EASY MONEY>MONEY MATH
Buy or Borrow?
Nelson is thinking of building a new house worth P5 million for his growing family. He and his wife Clara have accumulated savings of around P4 million. Given their aggressive investment style, they have generated an average rate of return of 15% for the last 10 years. Although there’s an ongoing economic slowdown, they figure they can still achieve the 15% average return for the next 10 to 20 years.
Now, he is seriously considering withdrawing all their investments and use the proceeds to pay for most of the costs, financing the remaining million. Clara thinks it’s a bad idea, and would rather get a bank loan and use the income from their investments to pay the amortizations. Mortgage rates average 11.5% fixed for 20 years. The bank is willing to finance the entire project since the appraisal of the house plus the lot (which they already own) already exceeds P5 million. To compromise, Nelson suggests they use half of their savings instead. What is the best move?
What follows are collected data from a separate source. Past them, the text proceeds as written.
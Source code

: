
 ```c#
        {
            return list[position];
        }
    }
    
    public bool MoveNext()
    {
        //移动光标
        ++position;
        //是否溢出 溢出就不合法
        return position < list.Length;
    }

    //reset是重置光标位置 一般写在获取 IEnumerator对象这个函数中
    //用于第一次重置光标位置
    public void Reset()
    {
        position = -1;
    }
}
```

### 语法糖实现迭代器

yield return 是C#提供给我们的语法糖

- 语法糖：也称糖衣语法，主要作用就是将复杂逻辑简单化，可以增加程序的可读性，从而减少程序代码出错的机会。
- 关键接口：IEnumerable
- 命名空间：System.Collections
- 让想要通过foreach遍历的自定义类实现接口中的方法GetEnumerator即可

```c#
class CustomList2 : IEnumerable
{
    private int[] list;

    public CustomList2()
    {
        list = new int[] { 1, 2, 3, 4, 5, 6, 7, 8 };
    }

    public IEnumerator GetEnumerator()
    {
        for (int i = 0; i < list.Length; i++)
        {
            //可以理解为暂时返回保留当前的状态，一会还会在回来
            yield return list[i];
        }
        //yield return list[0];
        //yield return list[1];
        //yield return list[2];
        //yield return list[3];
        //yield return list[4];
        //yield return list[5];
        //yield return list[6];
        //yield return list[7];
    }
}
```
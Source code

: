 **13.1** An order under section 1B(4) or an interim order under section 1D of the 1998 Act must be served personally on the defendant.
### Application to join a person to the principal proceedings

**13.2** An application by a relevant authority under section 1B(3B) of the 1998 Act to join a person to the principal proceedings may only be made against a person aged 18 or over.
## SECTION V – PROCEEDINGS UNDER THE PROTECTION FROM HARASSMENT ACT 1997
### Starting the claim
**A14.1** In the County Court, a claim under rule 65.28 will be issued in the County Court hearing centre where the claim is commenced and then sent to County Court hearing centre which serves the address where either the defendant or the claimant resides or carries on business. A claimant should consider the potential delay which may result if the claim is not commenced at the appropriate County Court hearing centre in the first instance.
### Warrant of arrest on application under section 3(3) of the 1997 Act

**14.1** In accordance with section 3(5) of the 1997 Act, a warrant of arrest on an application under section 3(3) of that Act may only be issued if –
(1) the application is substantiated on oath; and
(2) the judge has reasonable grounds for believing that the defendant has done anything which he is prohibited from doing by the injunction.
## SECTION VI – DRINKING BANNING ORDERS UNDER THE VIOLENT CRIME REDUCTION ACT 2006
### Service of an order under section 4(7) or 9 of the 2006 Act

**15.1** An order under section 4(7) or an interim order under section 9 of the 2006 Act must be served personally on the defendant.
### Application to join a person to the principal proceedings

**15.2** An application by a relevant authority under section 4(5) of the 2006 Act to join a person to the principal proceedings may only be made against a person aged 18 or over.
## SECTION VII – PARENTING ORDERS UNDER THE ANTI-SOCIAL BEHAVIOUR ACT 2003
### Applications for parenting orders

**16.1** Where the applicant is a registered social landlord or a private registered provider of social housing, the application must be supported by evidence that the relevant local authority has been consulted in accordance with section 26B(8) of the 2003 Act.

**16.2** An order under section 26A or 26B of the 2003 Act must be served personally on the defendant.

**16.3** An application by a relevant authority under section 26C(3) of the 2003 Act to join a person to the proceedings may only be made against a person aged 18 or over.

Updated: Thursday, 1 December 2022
- Use all their savings to pay for most of the construction.
- Finance the entire construction cost and continue to invest their entire P4 million.
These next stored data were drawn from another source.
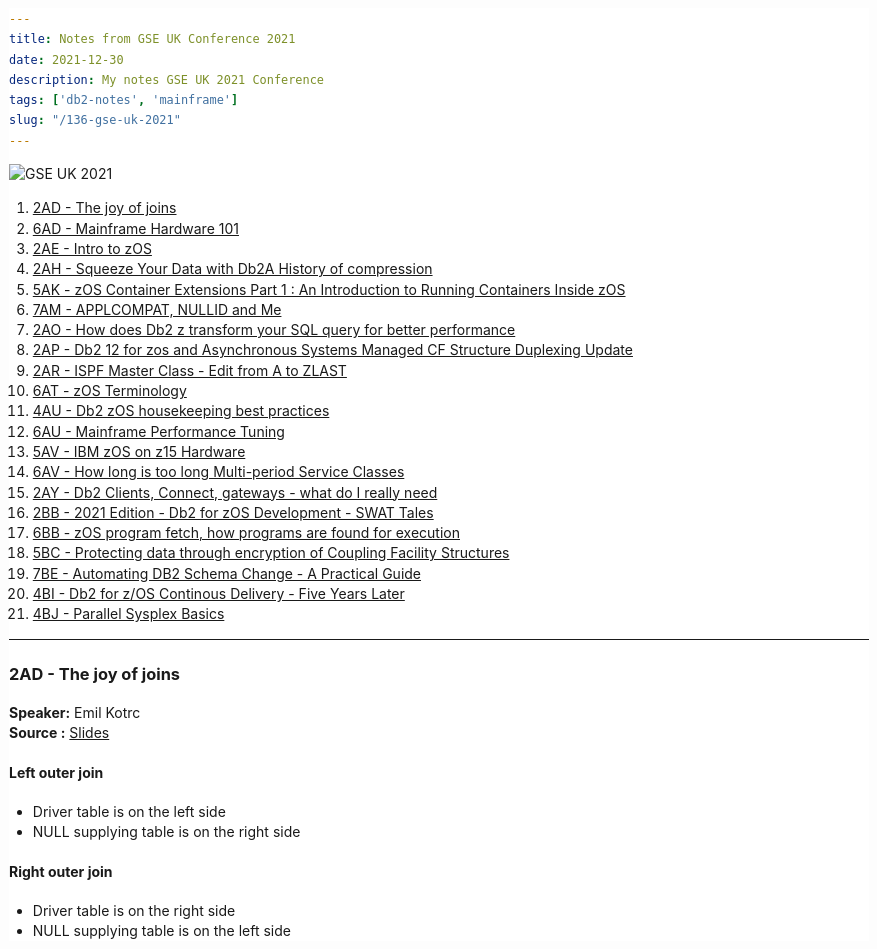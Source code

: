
 ```yaml
---
title: Notes from GSE UK Conference 2021
date: 2021-12-30
description: My notes GSE UK 2021 Conference
tags: ['db2-notes', 'mainframe']
slug: "/136-gse-uk-2021"
---
```


![GSE UK 2021](assets/136-gse.png)

1. [2AD - The joy of joins](#p01)
1. [6AD - Mainframe Hardware 101](#p02)
1. [2AE - Intro to zOS](#p03)
1. [2AH - Squeeze Your Data with Db2A History of compression](#p04)
1. [5AK - zOS Container Extensions Part 1 : An Introduction to Running Containers Inside zOS](#p05)
1. [7AM - APPLCOMPAT, NULLID and Me ](#p06)
1. [2AO - How does Db2 z transform your SQL query for better performance](#p07)
1. [2AP - Db2 12 for zos and Asynchronous Systems Managed CF Structure Duplexing Update](#p08)
1. [2AR - ISPF Master Class - Edit from A to ZLAST](#p09)
1. [6AT - zOS Terminology](#p10)
1. [4AU - Db2 zOS housekeeping best practices](#p11)
1. [6AU - Mainframe Performance Tuning](#p12)
1. [5AV - IBM zOS on z15 Hardware](#p13)
1. [6AV - How long is too long Multi-period Service Classes](#p14)
1. [2AY - Db2 Clients, Connect, gateways - what do I really need](#p15)
1. [2BB - 2021 Edition - Db2 for zOS Development - SWAT Tales](#p16)
1. [6BB - zOS program fetch, how programs are found for execution](#p17)
1. [5BC - Protecting data through encryption of Coupling Facility Structures](#p18)
1. [7BE - Automating DB2 Schema Change - A Practical Guide](#p19)
1. [4BI - Db2 for z/OS Continous Delivery - Five Years Later](#p20)
1. [4BJ - Parallel Sysplex Basics](#p21)

* * * 

<a id="p01"></a>

### 2AD - The joy of joins

**Speaker:** Emil Kotrc    
**Source :** [Slides](https://storage.googleapis.com/bobbydreamer-com-technicals/136-gse-uk-2021/GSE2021-2AD_TheJoyofJoins.pdf)

#### Left outer join

* Driver table is on the left side
* NULL supplying table is on the right side

#### Right outer join
* Driver table is on the right side
* NULL supplying table is on the left side

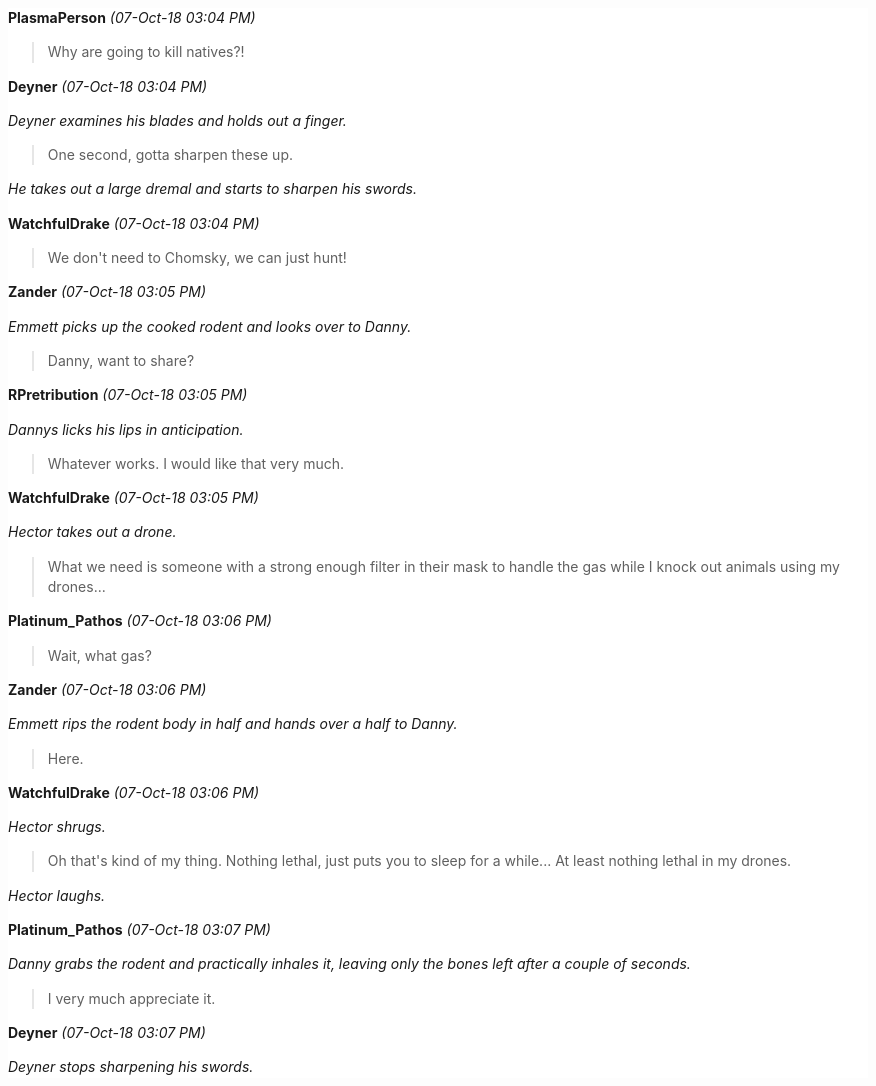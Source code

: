 **PlasmaPerson** _(07-Oct-18 03:04 PM)_

> Why are going to kill natives?!

**Deyner** _(07-Oct-18 03:04 PM)_

_Deyner examines his blades and holds out a finger._

> One second, gotta sharpen these up.

_He takes out a large dremal and starts to sharpen his swords._

**WatchfulDrake** _(07-Oct-18 03:04 PM)_

> We don't need to Chomsky, we can just hunt!

**Zander** _(07-Oct-18 03:05 PM)_

_Emmett picks up the cooked rodent and looks over to Danny._

> Danny, want to share?

**RPretribution** _(07-Oct-18 03:05 PM)_

_Dannys licks his lips in anticipation._

> Whatever works.
> I would like that very much.

**WatchfulDrake** _(07-Oct-18 03:05 PM)_

_Hector takes out a drone._

> What we need is someone with a strong enough filter in their mask to handle the gas while I knock out animals using my drones...

**Platinum_Pathos** _(07-Oct-18 03:06 PM)_

> Wait, what gas?

**Zander** _(07-Oct-18 03:06 PM)_

_Emmett rips the rodent body in half and hands over a half to Danny._

> Here.

**WatchfulDrake** _(07-Oct-18 03:06 PM)_

_Hector shrugs._

> Oh that's kind of my thing. Nothing lethal, just puts you to sleep for a while...
> At least nothing lethal in my drones.

_Hector laughs._

**Platinum_Pathos** _(07-Oct-18 03:07 PM)_

_Danny grabs the rodent and practically inhales it, leaving only the bones left after a couple of seconds._

> I very much appreciate it.

**Deyner** _(07-Oct-18 03:07 PM)_

_Deyner stops sharpening his swords._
- Use half of their savings as equity, invest the other half, and borrow the remaining P3 million.
It usually pays off to just borrow if you can invest your savings at a higher return than the cost of borrowing. In this case, even if their savings is just P4 million versus the P5 million total construction cost, earning 15% on the P4 million can generate annual income of P600 thousand, still enough to pay for the annual amortization of around P533 thousand, a positive net cash flow. Using half of their savings and investing the other half (or using all their savings) will result in negative cash flow. The compromise is the second best choice because even if there’s a little negative cash flow, they will still end with a positive ending cash balance after 20 years, primarily because they’ve kept half of their savings intact. So yes, cash is king.